§ **STUDY MATERIAL**
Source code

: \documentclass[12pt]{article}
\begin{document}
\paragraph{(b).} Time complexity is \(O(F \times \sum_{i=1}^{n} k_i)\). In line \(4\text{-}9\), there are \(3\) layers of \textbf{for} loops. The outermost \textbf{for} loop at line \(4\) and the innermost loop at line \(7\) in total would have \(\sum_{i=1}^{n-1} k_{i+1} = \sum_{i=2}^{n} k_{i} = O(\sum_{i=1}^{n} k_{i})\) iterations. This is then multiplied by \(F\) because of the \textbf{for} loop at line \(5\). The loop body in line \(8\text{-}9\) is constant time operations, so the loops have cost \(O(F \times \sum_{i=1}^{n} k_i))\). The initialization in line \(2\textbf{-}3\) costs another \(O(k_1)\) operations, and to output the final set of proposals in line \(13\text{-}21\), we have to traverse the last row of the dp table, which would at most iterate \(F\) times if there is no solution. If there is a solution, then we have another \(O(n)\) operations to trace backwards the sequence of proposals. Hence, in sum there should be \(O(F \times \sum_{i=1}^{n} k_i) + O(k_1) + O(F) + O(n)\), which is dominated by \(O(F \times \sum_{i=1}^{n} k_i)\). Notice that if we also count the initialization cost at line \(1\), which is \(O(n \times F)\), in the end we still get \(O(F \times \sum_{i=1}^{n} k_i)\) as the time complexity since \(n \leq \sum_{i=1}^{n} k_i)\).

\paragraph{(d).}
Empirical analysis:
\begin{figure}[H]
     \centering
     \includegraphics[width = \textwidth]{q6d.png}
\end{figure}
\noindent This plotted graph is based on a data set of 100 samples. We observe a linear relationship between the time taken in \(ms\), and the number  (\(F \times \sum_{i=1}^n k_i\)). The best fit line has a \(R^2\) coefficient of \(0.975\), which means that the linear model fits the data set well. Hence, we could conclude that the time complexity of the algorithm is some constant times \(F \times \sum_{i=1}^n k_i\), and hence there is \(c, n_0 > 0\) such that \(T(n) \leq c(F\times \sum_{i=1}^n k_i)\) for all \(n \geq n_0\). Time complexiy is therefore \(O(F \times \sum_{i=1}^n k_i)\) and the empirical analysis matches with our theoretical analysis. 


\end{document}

§ **TASK PROMPT**
What is needed is an exact copy of all the entries.

§ **SOLUTION BELOW**
Source code

: \documentclass[12pt]{article}
\begin{document}
\paragraph{(b).} Time complexity is \(O(F \times \sum_{i=1}^{n} k_i)\). In line \(4\text{-}9\), there are \(3\) layers of \textbf{for} loops. The outermost \textbf{for} loop at line \(4\) and the innermost loop at line \(7\) in total would have \(\sum_{i=1}^{n-1} k_{i+1} = \sum_{i=2}^{n} k_{i} = O(\sum_{i=1}^{n} k_{i})\) iterations. This is then multiplied by \(F\) because of the \textbf{for} loop at line \(5\). The loop body in line \(8\text{-}9\) is constant time operations, so the loops have cost \(O(F \times \sum_{i=1}^{n} k_i))\). The initialization in line \(2\textbf{-}3\) costs another \(O(k_1)\) operations, and to output the final set of proposals in line \(13\text{-}21\), we have to traverse the last row of the dp table, which would at most iterate \(F\) times if there is no solution. If there is a solution, then we have another \(O(n)\) operations to trace backwards the sequence of proposals. Hence, in sum there should be \(O(F \times \sum_{i=1}^{n} k_i) + O(k_1) + O(F) + O(n)\), which is dominated by \(O(F \times \sum_{i=1}^{n} k_i)\). Notice that if we also count the initialization cost at line \(1\), which is \(O(n \times F)\), in the end we still get \(O(F \times \sum_{i=1}^{n} k_i)\) as the time complexity since \(n \leq \sum_{i=1}^{n} k_i)\).

\paragraph{(d).}
Empirical analysis:
\begin{figure}[H]
     \centering
     \includegraphics[width = \textwidth]{q6d.png}
\end{figure}
\noindent This plotted graph is based on a data set of 100 samples. We observe a linear relationship between the time taken in \(ms\), and the number  (\(F \times \sum_{i=1}^n k_i\)). The best fit line has a \(R^2\) coefficient of \(0.975\), which means that the linear model fits the data set well. Hence, we could conclude that the time complexity of the algorithm is some constant times \(F \times \sum_{i=1}^n k_i\), and hence there is \(c, n_0 > 0\) such that \(T(n) \leq c(F\times \sum_{i=1}^n k_i)\) for all \(n \geq n_0\). Time complexiy is therefore \(O(F \times \sum_{i=1}^n k_i)\) and the empirical analysis matches with our theoretical analysis. 


\end{document}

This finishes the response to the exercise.